Any sufficiently advanced technology is indistinguishable from magic.
Disproof of Clarke’s Third Law:
Suppose that it is true.
Then there exists a level of advancement such that any technology beyond there is indistinguishable from magic. Call that level “Sufficient.”
Let X be an instance either of magic or of technology Sufficiently advanced or higher.
There is a law of the universe saying that it cannot be determined which X is.
Magic may still be able to distinguish whether X is magic.
By Clarke’s Third Law, anything that can be done by magic can be done by sufficiently advanced technology.
So there must be some technology capable of telling whether X is magic. This contradicts the assumption that X is indistinguishable, and Clarke’s Third Law is therefore false.
The obvious nitpick to make is that “advanced” isn’t linear. But if Arthur Clarke thought it was OK to ignore that, I don’t feel guilty about making the same mistake. It doesn’t affect the Law much anyway.
The correct nitpick to make is about the line saying that magic could distinguish whether X is magic. After all, that violated one of the assumptions. But then you, O fictitious Internet interlocutor, are in the position of saying what magic can and can’t do. It can ignore laws of the universe; that’s sort of the definition.
I can easily imagine a Magical Black Box that distinguishes between magic and not magic, just as easily as I can imagine a Magical Black Box that does anything else. And the point of Clarke’s Third Law is that if magic can do something, there must be some technology capable of doing that, too, just without being a black box.

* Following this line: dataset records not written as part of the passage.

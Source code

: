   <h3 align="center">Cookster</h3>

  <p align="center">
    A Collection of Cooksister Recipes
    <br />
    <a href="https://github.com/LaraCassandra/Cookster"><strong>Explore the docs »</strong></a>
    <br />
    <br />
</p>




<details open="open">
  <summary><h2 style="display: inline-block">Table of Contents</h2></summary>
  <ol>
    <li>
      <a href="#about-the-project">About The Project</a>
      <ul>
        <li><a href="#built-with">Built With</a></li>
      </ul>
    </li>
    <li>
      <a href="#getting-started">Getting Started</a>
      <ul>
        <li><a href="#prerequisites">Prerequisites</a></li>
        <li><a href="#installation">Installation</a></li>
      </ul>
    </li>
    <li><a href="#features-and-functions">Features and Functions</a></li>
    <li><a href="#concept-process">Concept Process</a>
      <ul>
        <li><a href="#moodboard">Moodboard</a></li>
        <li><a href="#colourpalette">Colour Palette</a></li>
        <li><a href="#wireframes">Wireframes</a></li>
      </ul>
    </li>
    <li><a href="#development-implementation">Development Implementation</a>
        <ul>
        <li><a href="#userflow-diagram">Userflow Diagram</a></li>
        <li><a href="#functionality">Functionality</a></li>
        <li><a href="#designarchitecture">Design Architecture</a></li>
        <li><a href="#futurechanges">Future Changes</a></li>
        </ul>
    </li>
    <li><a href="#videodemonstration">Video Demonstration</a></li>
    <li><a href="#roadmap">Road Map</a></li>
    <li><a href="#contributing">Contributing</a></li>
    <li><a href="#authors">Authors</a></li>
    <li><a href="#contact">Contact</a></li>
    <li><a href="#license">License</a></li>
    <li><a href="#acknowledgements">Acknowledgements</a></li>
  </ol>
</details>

For a less self-referential argument, consider the speed of light. Maybe some advanced future civilization could use wormholes, warp drives, or whatever to go faster than it. But maybe they can’t. Maybe there isn’t a way around it, and it’s an actual feature of the universe that relativity can’t be beaten, not ever. Then it’s completely independent of how advanced your technology is: no matter how smart you are or what your Kardashev ranking is, you’re still limited by The Rules. (That’d suck.)
And if we live in a universe like that, then there’s totally a way to prove that something is magic: Can it teleport? If relativity always applies, and I can get from Earth to Mars in six seconds (Note: I cannot currently do this), then I’m suspending the laws of the universe.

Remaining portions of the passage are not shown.